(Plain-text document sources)
============================================================
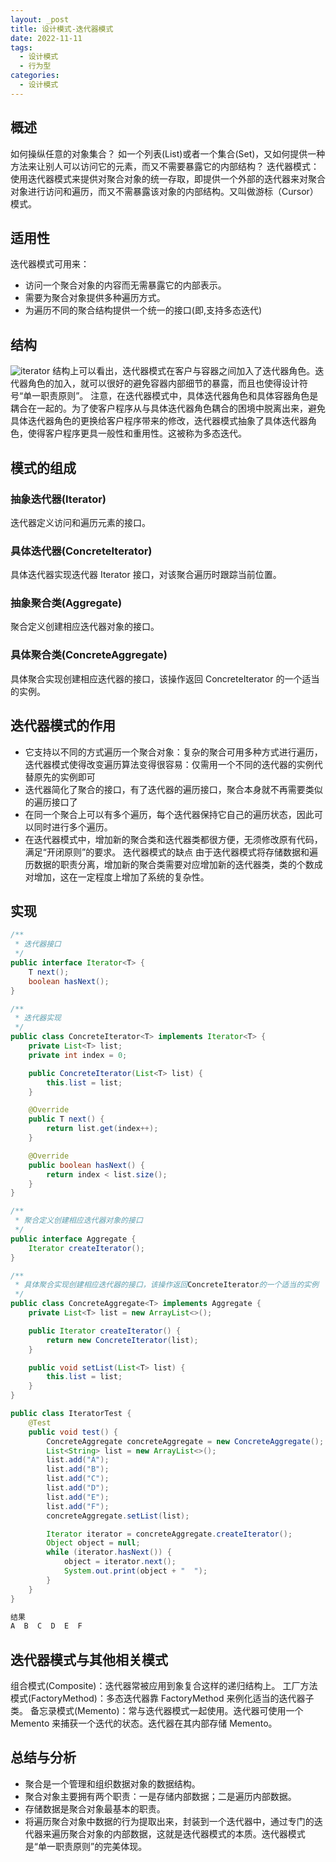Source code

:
 ```yaml
---
layout: _post
title: 设计模式-迭代器模式
date: 2022-11-11
tags: 
  - 设计模式
  - 行为型
categories: 
  - 设计模式
---
```

## 概述
如何操纵任意的对象集合？
如一个列表(List)或者一个集合(Set)，又如何提供一种方法来让别人可以访问它的元素，而又不需要暴露它的内部结构？
迭代器模式：使用迭代器模式来提供对聚合对象的统一存取，即提供一个外部的迭代器来对聚合对象进行访问和遍历，而又不需暴露该对象的内部结构。又叫做游标（Cursor）模式。

## 适用性
迭代器模式可用来：
+ 访问一个聚合对象的内容而无需暴露它的内部表示。
+ 需要为聚合对象提供多种遍历方式。
+ 为遍历不同的聚合结构提供一个统一的接口(即,支持多态迭代)

## 结构
![iterator](iterator.png)
结构上可以看出，迭代器模式在客户与容器之间加入了迭代器角色。迭代器角色的加入，就可以很好的避免容器内部细节的暴露，而且也使得设计符号“单一职责原则”。
注意，在迭代器模式中，具体迭代器角色和具体容器角色是耦合在一起的。为了使客户程序从与具体迭代器角色耦合的困境中脱离出来，避免具体迭代器角色的更换给客户程序带来的修改，迭代器模式抽象了具体迭代器角色，使得客户程序更具一般性和重用性。这被称为多态迭代。

## 模式的组成
### 抽象迭代器(Iterator)
迭代器定义访问和遍历元素的接口。
### 具体迭代器(ConcreteIterator)
具体迭代器实现迭代器 Iterator 接口，对该聚合遍历时跟踪当前位置。
### 抽象聚合类(Aggregate)
聚合定义创建相应迭代器对象的接口。
### 具体聚合类(ConcreteAggregate)
具体聚合实现创建相应迭代器的接口，该操作返回 ConcreteIterator 的一个适当的实例。

## 迭代器模式的作用
+ 它支持以不同的方式遍历一个聚合对象：复杂的聚合可用多种方式进行遍历，迭代器模式使得改变遍历算法变得很容易：仅需用一个不同的迭代器的实例代替原先的实例即可
+ 迭代器简化了聚合的接口，有了迭代器的遍历接口，聚合本身就不再需要类似的遍历接口了
+ 在同一个聚合上可以有多个遍历，每个迭代器保持它自己的遍历状态，因此可以同时进行多个遍历。
+ 在迭代器模式中，增加新的聚合类和迭代器类都很方便，无须修改原有代码，满足“开闭原则”的要求。
迭代器模式的缺点
由于迭代器模式将存储数据和遍历数据的职责分离，增加新的聚合类需要对应增加新的迭代器类，类的个数成对增加，这在一定程度上增加了系统的复杂性。

## 实现

```java
/**
 * 迭代器接口
 */
public interface Iterator<T> {
    T next();
    boolean hasNext();
}

/**
 * 迭代器实现
 */
public class ConcreteIterator<T> implements Iterator<T> {
    private List<T> list;
    private int index = 0;

    public ConcreteIterator(List<T> list) {
        this.list = list;
    }

    @Override
    public T next() {
        return list.get(index++);
    }

    @Override
    public boolean hasNext() {
        return index < list.size();
    }
}

/**
 * 聚合定义创建相应迭代器对象的接口
 */
public interface Aggregate {
    Iterator createIterator();
}

/**
 * 具体聚合实现创建相应迭代器的接口，该操作返回ConcreteIterator的一个适当的实例
 */
public class ConcreteAggregate<T> implements Aggregate {
    private List<T> list = new ArrayList<>();

    public Iterator createIterator() {
        return new ConcreteIterator(list);
    }

    public void setList(List<T> list) {
        this.list = list;
    }
}

public class IteratorTest {
    @Test
    public void test() {
        ConcreteAggregate concreteAggregate = new ConcreteAggregate();
        List<String> list = new ArrayList<>();
        list.add("A");
        list.add("B");
        list.add("C");
        list.add("D");
        list.add("E");
        list.add("F");
        concreteAggregate.setList(list);

        Iterator iterator = concreteAggregate.createIterator();
        Object object = null;
        while (iterator.hasNext()) {
            object = iterator.next();
            System.out.print(object + "  ");
        }
    }
}

结果
A  B  C  D  E  F  
```

## 迭代器模式与其他相关模式
组合模式(Composite)：迭代器常被应用到象复合这样的递归结构上。
工厂方法模式(FactoryMethod)：多态迭代器靠 FactoryMethod 来例化适当的迭代器子类。
备忘录模式(Memento)：常与迭代器模式一起使用。迭代器可使用一个 Memento 来捕获一个迭代的状态。迭代器在其内部存储 Memento。

## 总结与分析
+ 聚合是一个管理和组织数据对象的数据结构。
+ 聚合对象主要拥有两个职责：一是存储内部数据；二是遍历内部数据。
+ 存储数据是聚合对象最基本的职责。
+ 将遍历聚合对象中数据的行为提取出来，封装到一个迭代器中，通过专门的迭代器来遍历聚合对象的内部数据，这就是迭代器模式的本质。迭代器模式是“单一职责原则”的完美体现。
============================================================
§ YOUR TASK: Show every line of the data that includes the string "boolean".

§ TASK RESULT:
    boolean hasNext();
    public boolean hasNext() {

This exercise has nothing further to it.